Der Rechnungshof übt seine Kontrollen aus eigener Initiative aus. Dieses allgemeine Unabhängigkeitsprinzip ist eine Gewähr für Objektivität und Unparteilichkeit. Mit dem Zweck, die Informationen zugunsten der gesetzgebenden Versammlungen zu verbessern, können diese den Hof außerdem mit spezifischen Aufgaben hinsichtlich der Führungsanalyse beauftragen.

Der Rechnungshof bestimmt selbst die Verfahren und Methoden, um seine Kontrollen auszuführen und deren Ergebnisse mitzuteilen. Der Hof richtet sich dabei auf die internationalen Auditnormen.


Planung der Aktivitäten

Der Rechnungshof legt seine Kontrollziele in mehrjährigen Strategieplänen und in jährlichen operativen Plänen und Verwaltungsplänen fest.

Diese Pläne enthalten:

  • Die Kontrollen, die der Rechnungshof dem Gesetz gemäß jedes Jahr ausführen muss;
  • Die thematischen Kontrollen, die der Rechnungshof vor allem auf Grund einer regelmäßigen Risikoanalyse, der Interessen der Parlamente und der verfügbaren Mittel auswählt.

Die Kontrollen werden über einen Prüfungszyklus von fünf Jahren verteilt und behandeln auf variierte und ausgeglichene Weise alle Aspekte des staatlichen Handelns.


Ausführung der Aktivitäten

Die Prüfungen finden "a posteriori" statt, d.h. nachdem das Beschlussverfahren erfolgt ist.

Sie werden von Kontrollteams ausgeführt, in Zusammenarbeit mit den betreffenden Verwaltungen, die vorher über die Kontrolle benachrichtigt werden.

Die Kontrollteams handeln auf Grund von Rechtfertigungsbelegen, die dem Rechnungshof zugesandt werden oder von Informationen, die sie an Ort und Stelle bei der kontrollierten Behörde sammeln.
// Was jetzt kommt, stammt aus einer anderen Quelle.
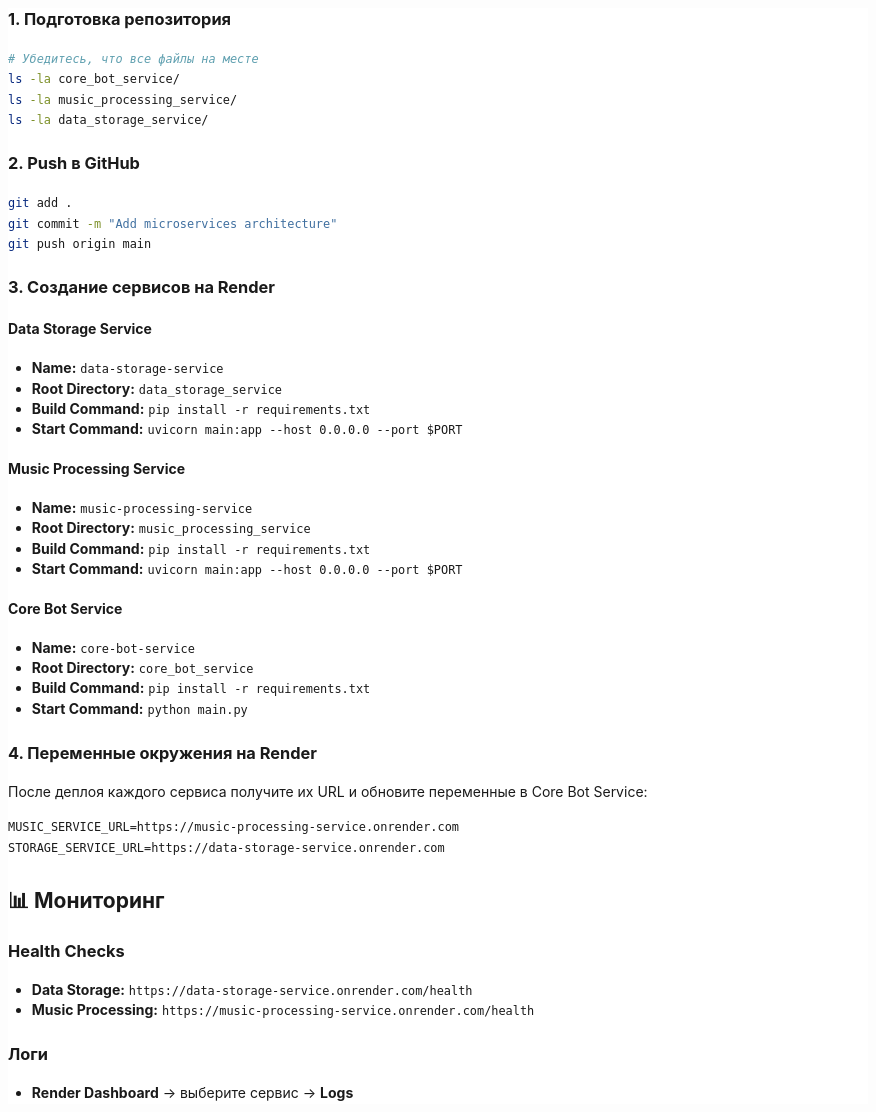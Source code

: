 ### 1. Подготовка репозитория
```bash
# Убедитесь, что все файлы на месте
ls -la core_bot_service/
ls -la music_processing_service/
ls -la data_storage_service/
```

### 2. Push в GitHub
```bash
git add .
git commit -m "Add microservices architecture"
git push origin main
```

### 3. Создание сервисов на Render

#### Data Storage Service
- **Name:** `data-storage-service`
- **Root Directory:** `data_storage_service`
- **Build Command:** `pip install -r requirements.txt`
- **Start Command:** `uvicorn main:app --host 0.0.0.0 --port $PORT`

#### Music Processing Service
- **Name:** `music-processing-service`
- **Root Directory:** `music_processing_service`
- **Build Command:** `pip install -r requirements.txt`
- **Start Command:** `uvicorn main:app --host 0.0.0.0 --port $PORT`

#### Core Bot Service
- **Name:** `core-bot-service`
- **Root Directory:** `core_bot_service`
- **Build Command:** `pip install -r requirements.txt`
- **Start Command:** `python main.py`

### 4. Переменные окружения на Render

После деплоя каждого сервиса получите их URL и обновите переменные в Core Bot Service:

```env
MUSIC_SERVICE_URL=https://music-processing-service.onrender.com
STORAGE_SERVICE_URL=https://data-storage-service.onrender.com
```

## 📊 Мониторинг

### Health Checks
- **Data Storage:** `https://data-storage-service.onrender.com/health`
- **Music Processing:** `https://music-processing-service.onrender.com/health`

### Логи
- **Render Dashboard** → выберите сервис → **Logs**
Sie erhärten ihre Feststellungen, Urteile und Empfehlungen durch Belege.


Kontradiktorisches Verfahren

Der Rechnungshof bietet den Verwaltungen und den Ministern die Gelegenheit, ihren Standpunkt über die Ergebnisse seiner Kontrollen mitzuteilen.

Dieses kontradiktorische Verfahren, das der Berichterstattung an die Parlamente vorangeht, ist formalisiert und erfolgt schriftlich. Die Schlussfolgerungen des Verfahrens werden in den Bericht, den der Rechnungshof genehmigt und den Parlamenten zusendet, aufgenommen.